Zukile Nomvete, head of the 2010 government coordinating unit in the Presidency welcomed the investigation. “Through the presidential hotline we received numerous complaints regarding the price of air tickets during the World Cup, and took the initiative to ask the Competition Commission to look into it,” he told The Times. “We hope the commission will resolve this matter timeously to ensure that this does not prove detrimental to the tournament and to tourist attraction.”

SAA spokeswoman Vimla Maistry has meanwhile confirmed that the airline has submitted a leniency application. “SAA undertook to fully co-operate with the commission in exchange for leniency from prosecution under the Competition Act. SAA can further confirm that discussions with the commission relating to the application are under way and that the airline has the full intention of complying with the legislation.”

Airlink CE Rodger Foster says he is “dismayed” that his airline had been implicated. He told The Times Airlink had received an e-mail from a Comair employee allegedly offering to co-ordinate strategies ahead of the tournament, but that his firm had not responded. “We fully intend to determine our own pricing strategies for flights that will take place during the World Cup, and we will do that without any form of co-ordination with our competitors,” he said.

Comair spokeswoman Heidi Brauer vehemently dismissed Foster’s claim about the e-mail, saying it was “absolutely unfounded”. Brauer said the commission’s press statement caught the company by surprise. “Comair neither practises nor supports any form of collusion and will co-operate fully with the Competition Commission once the complaint has been received,” she said. “It is not an acceptable practice. If we colluded, maybe we’d be making more money right now.”

The Business Report newspaper says the Comair email was the spark that set of the investigation. It reports the mail was sent to members of the Airline Sub-Working Group, an industry body convened by the Department of Transport to deal with air transport arrangements for the World Cup.

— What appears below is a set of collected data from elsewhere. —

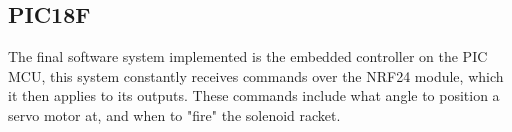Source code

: \subsection{PIC18F}
The final software system implemented is the embedded controller on the PIC MCU, this system constantly receives commands over the NRF24 module, which it then applies to its outputs. These commands include what angle to position a servo motor at, and when to "fire" the solenoid racket.


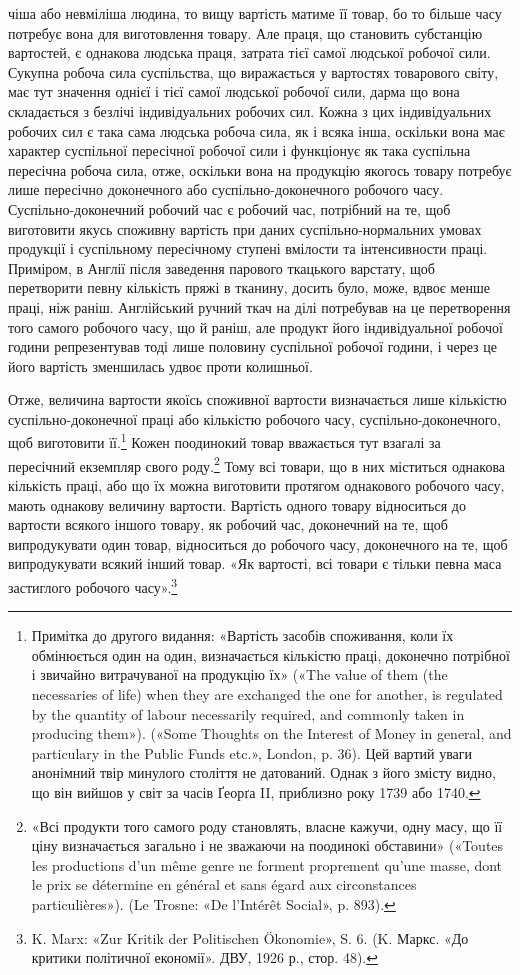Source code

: чіша або невміліша людина, то вищу вартість матиме її товар,
бо то більше часу потребує вона для виготовлення товару. Але
праця, що становить субстанцію вартостей, є однакова людська
праця, затрата тієї самої людської робочої сили. Сукупна робоча
сила суспільства, що виражається у вартостях товарового світу,
має тут значення однієї і тієї самої людської робочої сили, дарма
що вона складається з безлічі індивідуальних робочих сил. Кожна
з цих індивідуальних робочих сил є така сама людська робоча
сила, як і всяка інша, оскільки вона має характер суспільної
пересічної робочої сили і функціонує як така суспільна пересічна
робоча сила, отже, оскільки вона на продукцію якогось товару
потребує лише пересічно доконечного або суспільно-доконечного
робочого часу. Суспільно-доконечний робочий час є робочий
час, потрібний на те, щоб виготовити якусь споживну вартість
при даних суспільно-нормальних умовах продукції і суспільному
пересічному ступені вмілости та інтенсивности праці. Приміром,
в Англії після заведення парового ткацького варстату,
щоб перетворити певну кількість пряжі в тканину, досить було,
може, вдвоє менше праці, ніж раніш. Англійський ручний ткач
на ділі потребував на це перетворення того самого робочого часу,
що й раніш, але продукт його індивідуальної робочої години
репрезентував тоді лише половину суспільної робочої години, і
через це його вартість зменшилась удвоє проти колишньої.

Отже, величина вартости якоїсь споживної вартости визначається
лише кількістю суспільно-доконечної праці або кількістю
робочого часу, суспільно-доконечного, щоб виготовити
її.\footnote{
Примітка до другого видання: «Вартість засобів споживання, коли
їх обмінюється один на один, визначається кількістю праці, доконечно потрібної
і звичайно витрачуваної на продукцію їх» («The value of them
(the necessaries of life) when they are exchanged the one for another, is
regulated by the quantity of labour necessarily required, and commonly
taken in producing them»). («Some Thoughts on the Interest of Money in
general, and particulary in the Public Funds etc.», London, p. 36). Цей
вартий уваги анонімний твір минулого століття не датований. Однак
з його змісту видно, що він вийшов у світ за часів Ґеорґа II, приблизно
року 1739 або 1740.
} Кожен поодинокий товар вважається тут взагалі за пересічний
екземпляр свого роду.\footnote{
«Всі продукти того самого роду становлять, власне кажучи, одну
масу, що її ціну визначається загально і не зважаючи на поодинокі обставини»
(«Toutes les productions d’un même genre ne forment proprement
qu’une masse, dont le prix se détermine en général et sans égard aux circonstances
particulières»). (Le Trosne: «De l’Intérêt Social», p. 893).
} Тому всі товари, що в них міститься
однакова кількість праці, або що їх можна виготовити протягом
однакового робочого часу, мають однакову величину вартости.
Вартість одного товару відноситься до вартости всякого іншого
товару, як робочий час, доконечний на те, щоб випродукувати
один товар, відноситься до робочого часу, доконечного на те,
щоб випродукувати всякий інший товар. «Як вартості, всі товари
є тільки певна маса застиглого робочого часу».\footnote{
K. Marx: «Zur Kritik der Politischen Ökonomie», S. 6. (K. Маркс.
«До критики політичної економії». ДВУ, 1926 р., стор. 48).
}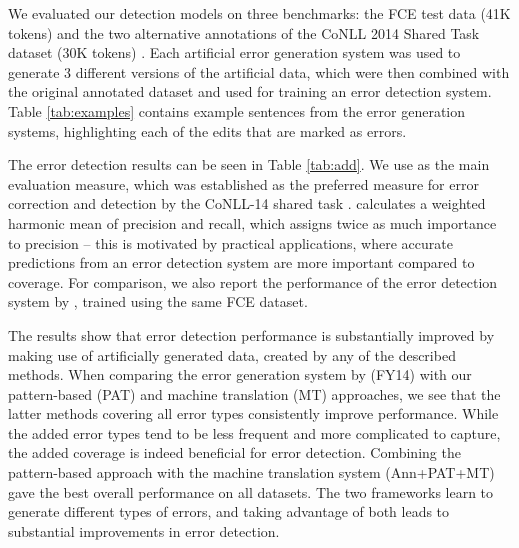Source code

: \documentclass[11pt,letterpaper]{article}
\begin{document}
We evaluated our detection models on three benchmarks: the FCE test data (41K tokens) and the two alternative annotations of the CoNLL 2014 Shared Task dataset (30K tokens) \cite{Ng2013a}.
Each artificial error generation system was used to generate 3 different versions of the artificial data, which were then combined with the original annotated dataset and used for training an error detection system.
Table \ref{tab:examples} contains example sentences from the error generation systems, highlighting each of the edits that are marked as errors.



































The error detection results can be seen in Table \ref{tab:add}. We use  as the main evaluation measure, which was established as the preferred measure for error correction and detection by the CoNLL-14 shared task \cite{Ng2013a}.  calculates a weighted harmonic mean of precision and recall, which assigns twice as much importance to precision -- this is motivated by practical applications, where accurate predictions from an error detection system are more important compared to coverage. For comparison, we also report the performance of the error detection system by , trained using the same FCE dataset.

The results show that error detection performance is substantially improved by making use of artificially generated data, created by any of the described methods.
When comparing the error generation system by  (FY14) with our pattern-based (PAT) and machine translation (MT) approaches, we see that the latter methods covering all error types consistently improve performance. 
While the added error types tend to be less frequent and more complicated to capture, the added coverage is indeed beneficial for error detection.
Combining the pattern-based approach with the machine translation system (Ann+PAT+MT) gave the best overall performance on all datasets. The two frameworks learn to generate different types of errors, and taking advantage of both leads to substantial improvements in error detection.
\end{document}
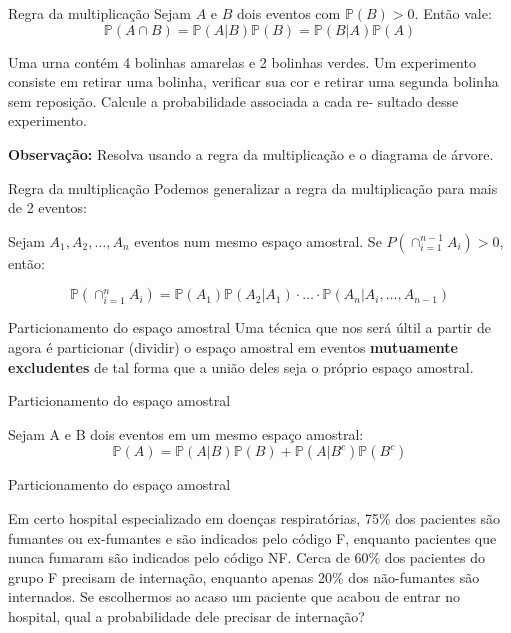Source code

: \begin{frame}{Regra da multiplicação}
 Sejam $A$ e $B$ dois eventos com $\mathds{P}(B)>0$. Então vale:
 $$\mathds{P}(A \cap B) = \mathds{P}(A | B) \mathds{P}(B) = \mathds{P}(B | A) \mathds{P}(A)$$
\end{frame}

\begin{frame}
\begin{exemplo}
    Uma urna contém 4 bolinhas amarelas e 2 bolinhas verdes. Um
experimento consiste em retirar uma bolinha, verificar sua cor e retirar uma
segunda bolinha sem reposição. Calcule a probabilidade associada a cada re-
sultado desse experimento.
\end{exemplo}

\textbf{Observação:} Resolva usando a regra da multiplicação e o diagrama de árvore. 
\end{frame}

\begin{frame}{Regra da multiplicação}
    Podemos generalizar a regra da multiplicação para mais de 2 eventos:

    \pause

Sejam $A_1, A_2, \dots , A_n$ eventos num mesmo espaço amostral. Se
    $P(\cap_{i=1}^{n-1}A_i) > 0$, então:

    $$\mathds{P}(\cap_{i=1}^n A_i) = \mathds{P}(A_1)\mathds{P}(A_2|A_1) \cdot \dots \cdot \mathds{P}(A_n|A_i, \dots, A_{n-1} )$$

\end{frame}
\begin{frame}{Particionamento do espaço amostral}
Uma técnica que nos será últil a partir de agora é particionar (dividir) o espaço amostral em eventos \textbf{mutuamente excludentes} de tal forma que a união deles
seja o próprio espaço amostral. 
\end{frame}

\begin{frame}{Particionamento do espaço amostral}
    \begin{definicao}
        Sejam A e B dois eventos em um mesmo espaço amostral:
        $$\mathds{P}(A) = \mathds{P}(A|B)\mathds{P}(B) + \mathds{P}(A|B^c)\mathds{P}(B^c)$$
    \end{definicao}
\end{frame}

\begin{frame}{Particionamento do espaço amostral}
    \begin{exemplo}[1]
        Em certo hospital especializado em doenças respiratórias, 75\% dos pacientes são fumantes ou ex-fumantes e são indicados pelo código F, enquanto pacientes que nunca fumaram são indicados pelo código NF. Cerca de 60\% dos pacientes do grupo F precisam de internação, enquanto apenas 20\% dos não-fumantes  são internados. Se escolhermos ao acaso um paciente que acabou de entrar no hospital, qual a probabilidade dele precisar de internação?
    \end{exemplo}
\end{frame}

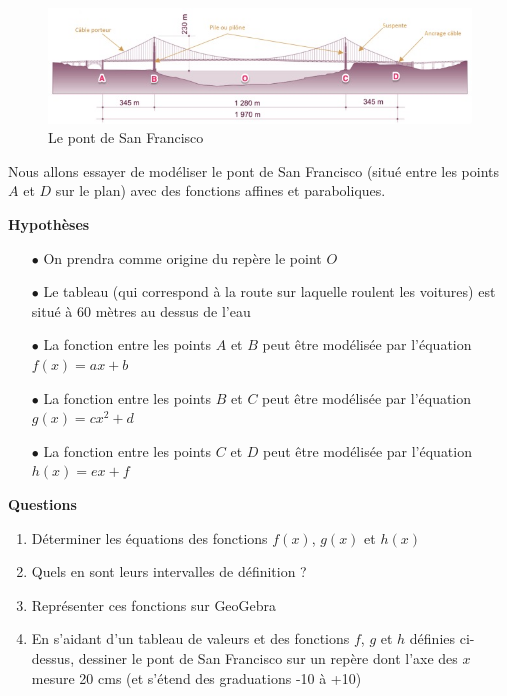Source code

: \documentclass[a4paper,12pt]{article}
\begin{document}
  \begin{figure}[H]
    \centering
    \includegraphics[width=\linewidth]{pont_san_francisco.jpg}
    \caption{\label{} Le pont de San Francisco}
\end{figure}

Nous allons essayer de modéliser le pont de San Francisco (situé entre les points \(A\) et \(D\) sur le plan) avec des fonctions affines et paraboliques. \par
\vspace{0.5cm}
\textbf{Hypothèses}
\begin{itemize}[noitemsep]
  \item[$\bullet$] On prendra comme origine du repère le point \(O\)
  \item[$\bullet$] Le tableau (qui correspond à la route sur laquelle roulent les voitures) est situé à 60 mètres au dessus de l'eau
  \item[$\bullet$] La fonction entre les points \(A\) et \(B\) peut être modélisée par l'équation \(f(x) = ax+b\)
  \item[$\bullet$] La fonction entre les points \(B\) et \(C\) peut être modélisée par l'équation \(g(x) = cx^2+d\)
  \item[$\bullet$] La fonction entre les points \(C\) et \(D\) peut être modélisée par l'équation \(h(x) = ex+f\) 
\end{itemize}

\textbf{Questions}

\begin{enumerate}[noitemsep, label=(\arabic*)]
  \item Déterminer les équations des fonctions \(f(x)\), \(g(x)\) et \(h(x)\)
  \item Quels en sont leurs intervalles de définition ?
  \item Représenter ces fonctions sur GeoGebra
  \item En s'aidant d'un tableau de valeurs et des fonctions \(f\), \(g\) et \(h\) définies ci-dessus, dessiner le pont de San Francisco sur un repère dont l'axe des \(x\) mesure 20 cms (et s'étend des graduations -10 à +10)
\end{enumerate}
\end{document}
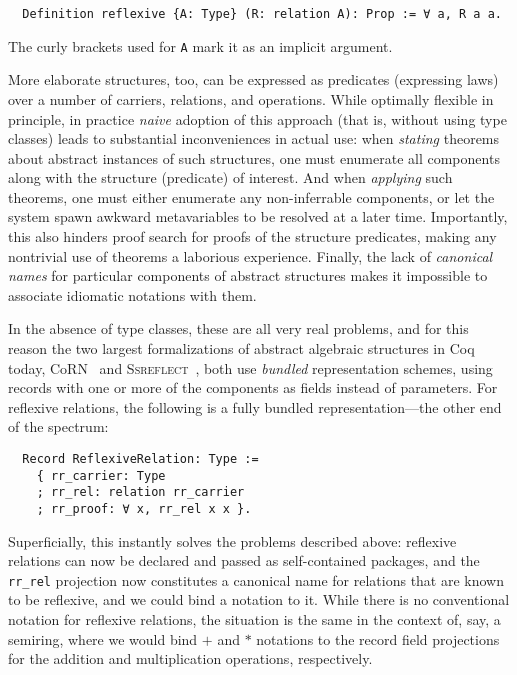 \documentclass[a4paper,10pt,runningheads]{llncs}
\begin{document}
\begin{lstlisting}
  Definition reflexive {A: Type} (R: relation A): Prop := ∀ a, R a a.
\end{lstlisting}
The curly brackets used for \lstinline|A| mark it as an implicit argument.

More elaborate structures, too, can be expressed as predicates (expressing laws) over a number of carriers, relations, and operations. While optimally flexible in principle, in practice \emph{naive} adoption of this approach (that is, without using type classes) leads to substantial inconveniences in actual use: when \emph{stating} theorems about abstract instances of such structures, one must enumerate all components along with the structure (predicate) of interest. And when \emph{applying} such theorems, one must either enumerate any non-inferrable components, or let the system spawn awkward metavariables to be resolved at a later time. Importantly, this also hinders proof search for proofs of the structure predicates, making any nontrivial use of theorems a laborious experience. Finally, the lack of \emph{canonical names} for particular components of abstract structures makes it impossible to associate idiomatic notations with them.


In the absence of type classes, these are all very real problems, and for this reason the two largest formalizations of abstract algebraic structures in Coq today, CoRN~\cite{C-corn} and \textsc{Ssreflect}~\cite{Packed}, both use \emph{bundled} representation schemes, using records with one or more of the components as fields instead of parameters. For reflexive relations, the following is a fully bundled representation---the other end of the spectrum:
\newpage
\begin{lstlisting}
  Record ReflexiveRelation: Type :=
    { rr_carrier: Type
    ; rr_rel: relation rr_carrier
    ; rr_proof: ∀ x, rr_rel x x }.
\end{lstlisting}
Superficially, this instantly solves the problems described above: reflexive relations can now be declared and passed as self-contained packages, and the \lstinline|rr_rel| projection now constitutes a canonical name for relations that are known to be reflexive, and we could bind a notation to it. While there is no conventional notation for reflexive relations, the situation is the same in the context of, say, a semiring, where we would bind $+$ and $*$ notations to the record field projections for the addition and multiplication operations, respectively.
\end{document}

Comair joint CE Eric Venter added that there “is absolutely no collusion in this industry.” He explained that Comair’s pricing strategy for the World Cup was a rational one. “We’ve started pricing high because we don’t know what the demand will be, we couldn’t start pricing cheaply, that would not have been rational. We could’ve held back seats until we had an idea of what the demand would be like.” Venter added that because the pricing strategy being pursued by Comair was rational all the other airlines were starting with high prices.
1Time CE Rodney James said his airline did not discuss its prices with other airlines. It was “annoying” that SAA was involved in another scandal “at the taxpayer’s expense”, he said. “We don’t talk to our competitors about pricing, we’re price leaders not followers.”